• Material to process
***

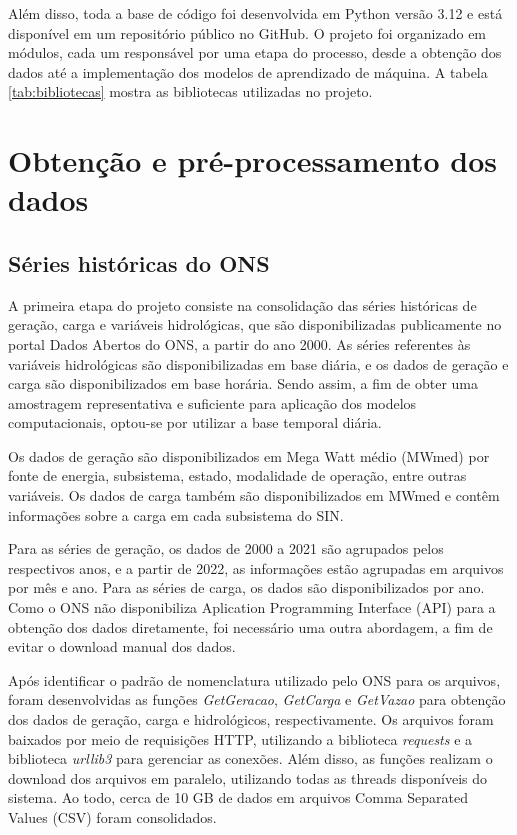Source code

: Além disso, toda a base de código foi desenvolvida em Python versão 3.12 e está disponível em um repositório público no
GitHub. O projeto foi organizado em módulos, cada um responsável por uma etapa do processo, desde a obtenção dos dados 
até a implementação dos modelos de aprendizado de máquina. A tabela \ref{tab:bibliotecas} mostra as bibliotecas 
utilizadas no projeto.

\section{Obtenção e pré-processamento dos dados}
\subsection{Séries históricas do ONS}

A primeira etapa do projeto consiste na consolidação das séries históricas de geração, carga e variáveis hidrológicas,
que são disponibilizadas publicamente no portal Dados Abertos do ONS, a partir do ano 2000. As séries referentes 
às variáveis hidrológicas são disponibilizadas em base diária, e os dados de geração e carga são disponibilizados em 
base horária. Sendo assim, a fim de obter uma amostragem representativa e suficiente para aplicação dos modelos 
computacionais, optou-se por utilizar a base temporal diária. 

Os dados de geração são disponibilizados em Mega Watt médio (MWmed) por fonte de energia, subsistema, estado, 
modalidade de operação, entre outras variáveis. Os dados de carga também são disponibilizados em MWmed e contêm 
informações sobre a carga em cada subsistema do SIN.

Para as séries de geração, os dados de 2000 a 2021 são agrupados pelos respectivos anos, e a partir de 2022,
as informações estão agrupadas em arquivos por mês e ano. Para as séries de carga, os dados são disponibilizados por
ano. Como o ONS não disponibiliza Aplication Programming Interface (API) para a obtenção dos dados diretamente, foi 
necessário uma outra abordagem, a fim de evitar o download manual dos dados. 

Após identificar o padrão de nomenclatura utilizado pelo ONS para os arquivos, foram desenvolvidas as funções 
\textit{GetGeracao}, \textit{GetCarga} e \textit{GetVazao} para obtenção dos dados de geração, carga e hidrológicos,
respectivamente. Os arquivos foram baixados por meio de requisições HTTP, utilizando a biblioteca \textit{requests} e
a biblioteca \textit{urllib3} para gerenciar as conexões. Além disso, as funções realizam o download dos arquivos em
paralelo, utilizando todas as threads disponíveis do sistema. Ao todo, cerca de 10 GB de dados em arquivos Comma 
Separated Values (CSV) foram consolidados.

***

• Work request
Nothing but a number is wanted: how many lines in the records above include "base".

• Answer section
4